清早六点,老周家的馄饨挑子准时停在电线杆底下。火烧得旺,锅里的水咕嘟着,那股猪油混着胡椒的味儿,能飘出半条街。他包馄饨不用秤,手一捏就是二两的准头,皮薄得透光,肉馅里掺了切碎的荸荠,嚼起来脆生生的。

  • 咸菜毛豆子——早市剩的毛豆壳,倒进巷口腌菜缸,三天后捞出来配白粥。饿了吃它,咸鲜下饭;不饿也吃它,解腻顺气。
  • 擦酥烧饼——炉子贴在墙根,用的是旧柏油桶改的。饼坯擀得极薄,撒一层芝麻,贴进炉壁,两分钟就鼓成个气泡。咬的时候得托着手,不然酥皮掉一地。
  • 茶馓子——盘得跟蚊香似的,炸得金黄,直接吃嫌干,泡进馄饨汤里,吸饱了汁水,软中带韧。
  • 老周收摊前,总把剩的汤底泼在巷子拐角的青石板上。那石头被热汤浇了二十年,颜色比周边的深上一圈,摸上去油润润的。你问哪家馄饨好,闻着那块石头走,准没错。

    二、物件里藏着的使用痕迹

    胡同中间有棵老槐树,树下常年歇着一辆二八大杠,车座磨得发亮,铃铛早锈死了。车主人是修表师傅陈伯,现在没几个人找他上发条,但他还是每天出摊。摊子就搁在树根和墙之间的缝里,盒子里摆着镊子、起子、一罐子螺丝钉,最小的比芝麻还小。他眯眼看零件的时候,整条胡同都跟着安静。

    柜台左边第三格里,还屯着去年没卖完的牡丹烟。一块八的时候进的,后来涨价到三块五,他就把烟码在玻璃板下面,有人问就说:“抽不就讲究个顺口?”其实他清楚,那是舍不得扔掉旧货架上那段烟味。隔壁理发店刀架上的皮条,荡刀荡得发黑,皮面上凹出个半月形的槽。店里只有剃刀在响,和门外巷子漏进来的太阳光落在地砖上,一道一道,像尺子量过似的。

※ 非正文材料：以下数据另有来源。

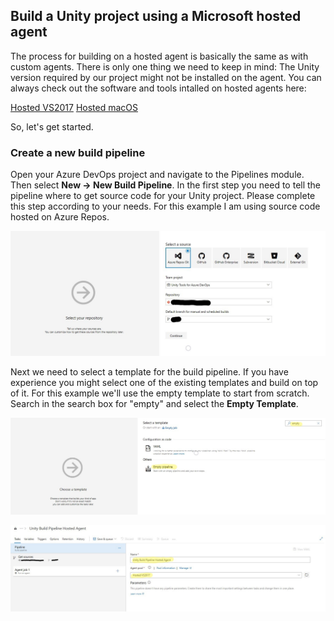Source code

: ## Build a Unity project using a Microsoft hosted agent

The process for building on a hosted agent is basically the same as with custom agents. There is only one thing we need to keep in mind: The Unity version required by our project might not be installed on the agent. You can always check out the software and tools intalled on hosted agents here:

[Hosted VS2017](https://github.com/Microsoft/azure-pipelines-image-generation/blob/master/images/win/Vs2017-Server2016-Readme.md)
[Hosted macOS](https://github.com/Microsoft/azure-pipelines-image-generation/blob/master/images/macos/macos-Readme.md)

So, let's get started.

### Create a new build pipeline

Open your Azure DevOps project and navigate to the Pipelines module. Then select **New -> New Build Pipeline**. In the first step you need to tell the pipeline where to get source code for your Unity project. Please complete this step according to your needs. For this example I am using source code hosted on Azure Repos.

![Create new pipeline (get source)](images/pipeline-new-pipeline-get-source.jpg)

Next we need to select a template for the build pipeline. If you have experience you might select one of the existing templates and build on top of it. For this example we'll use the empty template to start from scratch. Search in the search box for "empty" and select the **Empty Template**.

![Create new pipeline (select template)](images/pipeline-new-pipeline-template.jpg)



![Create new pipeline (set name and agent)](images/pipeline-new-pipeline-name.jpg)
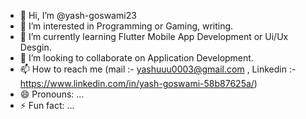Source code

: - 👋 Hi, I’m @yash-goswami23
- 👀 I’m interested in Programming or Gaming, writing. 
- 🌱 I’m currently learning Flutter Mobile App Development or Ui/Ux Desgin.
- 💞️ I’m looking to collaborate on Application Development.
- 📫 How to reach me (mail :- yashuuu0003@gmail.com , Linkedin :- https://www.linkedin.com/in/yash-goswami-58b87625a/)
- 😄 Pronouns: ...
- ⚡ Fun fact: ...

<!---
yash-goswami23/yash-goswami23 is a ✨ special ✨ repository because its `README.md` (this file) appears on your GitHub profile.
You can click the Preview link to take a look at your changes.
--->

    “你铺子里那个搪瓷盆,补过三回底,为什么还不扔?”老街坊问。陈伯把盆洗干净,倒扣在柜顶上:“当年你婶子病重那阵,我用它给她吊过一只老母鸡汤。盆底穿了洞,鸡汤也喝完了。那味道,换不了。”

    三、季节更替里的营生经

    这胡同的买卖,跟灶火一样,分旺淡两季。

    季节 做活的 闲闲散散
    春三月 裁缝铺里赶单,做真丝衬衫和旗袍边 下午没人,老板就在缝纫机上趴着打盹,猫蜷在布匹上
    入伏天 卖绿豆汤和冰粉的小摊,冰粉里滴两滴薄荷油 老陈的修表摊最好受,选在树阴下,风过槐叶沙沙响
    霜降后 炒货店来电话,进了新货,糖炒栗子香气盖过整条巷 买栗子的人排队,队伍弯进隔壁果脯店,把人家门面也带旺了

    “你别看陈伯摊头上零件乱,他记性比账本还清。”卖栗子的老李说,“我在这儿摆了七年摊,哪年收成好、哪年雨水多,他剃头时全知道。”开春燕子回来时,在陈伯的摊棚角上又垒了一个新窝。他拿着竹竿要捅,半天又放下,嘟囔一句“照你这动静,我这顶棚也得加固加固”。

    四、暗巷里不能省的规矩

    胡同越往里走,墙上的青苔越厚。地上偶尔有猫踩过的梅花印,顺着落水管消失。但要说清楚一件事,这些地方白天有人扫,夜里路灯坏了两盏,各家门口都挂了自己装的小灯泡。谁家晚上要是忘了开,街坊会隔着墙喊一嗓子:“灯不亮,盗贼老实进来喽!”其实是提醒,也兼着自我解嘲。有一回后巷的下水道堵了,淹到第三家门槛边,是修车铺的小徒弟拿铁钩子通了半日,清出两塑料袋头发和几片烂树叶。弄完后,他用自来水管冲了冲手,没说什么。那条巷子的味道,终于恢复正常。

    五、日子比招牌结实

    去年老照相馆关了门,老板姓方。他那玻璃柜里摆着一台海鸥相机,皮腔都开裂了。人家说要买,他不卖。他说:“留着,等哪条胡同翻修的时候,还能照着当年模样补两张。”他把相机搬到后面的储物间,顺手把门口那株栀子花移到室外,花盆底掉出一粒纽扣,是女式大衣的仿骨扣,边缘已经磨白。他拾起来,放到柜台夹层的铁盒里,那个盒子里还装着找头用的硬分币和零碎票据。

    方才你问这扬州市邗江区小胡同到底有什么名目?呵,名目是没有的。只不过那条被称为“邗江区小胡同”的窄道,你早上走过去,晾衣绳上滴下来的水,正好落在你鞋面上;到黄昏再走一趟,电线杆上贴的告示换了新的,墙根摆放的蜂窝煤摞得齐整。收荒三轮车摇着铃铛过去,车把上挂着个旧电扇。车夫看着前方,仿佛在想什么出神的事,任由铃铛一路叮当作响,进了巷子那头声更远的那道弯里去。